» TASK PROMPT: Return each line of the records below in which the string "therefore" turns up.

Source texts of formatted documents
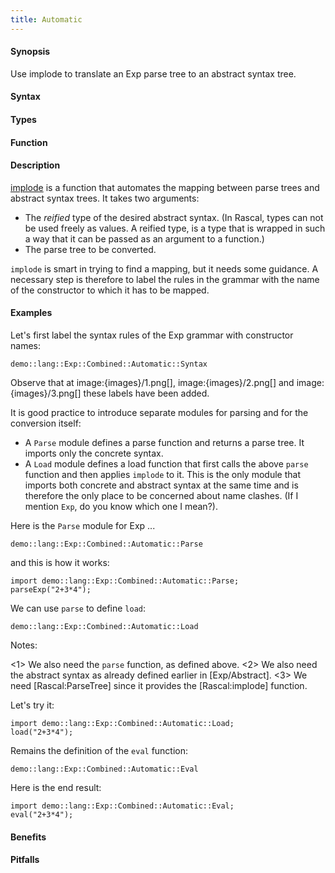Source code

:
 ```yaml
---
title: Automatic
---
```


#### Synopsis

Use implode to translate an Exp parse tree to an abstract syntax tree.

#### Syntax

#### Types

#### Function

#### Description

[implode]((Library:ParseTree-implode)) is a function that automates the mapping between parse trees and abstract syntax trees.
It takes two arguments:

*  The _reified_ type of the desired abstract syntax. (In Rascal, types can not be used freely as values.
  A reified type, is a type that is wrapped in such a way that it can be passed as an argument to a function.)
*  The parse tree to be converted.


`implode` is smart in trying to find a mapping, but it needs some guidance.
A necessary step is therefore to label the rules in the grammar with the name of the 
constructor to which it has to be mapped.

#### Examples

Let's first label the syntax rules of the Exp grammar with constructor names:
```rascal-include
demo::lang::Exp::Combined::Automatic::Syntax
```
            
Observe that at image:{images}/1.png[], image:{images}/2.png[] and image:{images}/3.png[] these labels have been added.

It is good practice to introduce separate modules for parsing and for the conversion itself:

*  A `Parse` module defines a parse function and returns a parse tree. It imports only the concrete syntax.
*  A `Load` module defines a load function that first calls the above `parse` function and then applies `implode` to it.
  This is the only module that imports both concrete and abstract syntax at the same time and is therefore the only place to be
  concerned about name clashes. (If I mention `Exp`, do you know which one I mean?).


Here is the `Parse` module for Exp ...
```rascal-include
demo::lang::Exp::Combined::Automatic::Parse
```

and this is how it works:
```rascal-shell
import demo::lang::Exp::Combined::Automatic::Parse;
parseExp("2+3*4");
```

We can use `parse` to define `load`:
```rascal-include
demo::lang::Exp::Combined::Automatic::Load
```

Notes:

<1> We also need the `parse` function, as defined above.
<2> We also need the abstract syntax as already defined earlier in [Exp/Abstract].
<3> We need [Rascal:ParseTree] since it provides the [Rascal:implode] function.


Let's try it:
```rascal-shell
import demo::lang::Exp::Combined::Automatic::Load;
load("2+3*4");
```

Remains the definition of the `eval` function:
```rascal-include
demo::lang::Exp::Combined::Automatic::Eval
```

                
Here is the end result:
```rascal-shell
import demo::lang::Exp::Combined::Automatic::Eval;
eval("2+3*4");
```

#### Benefits

#### Pitfalls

» REPLY TO THE TASK:
A necessary step is therefore to label the rules in the grammar with the name of the 
  This is the only module that imports both concrete and abstract syntax at the same time and is therefore the only place to be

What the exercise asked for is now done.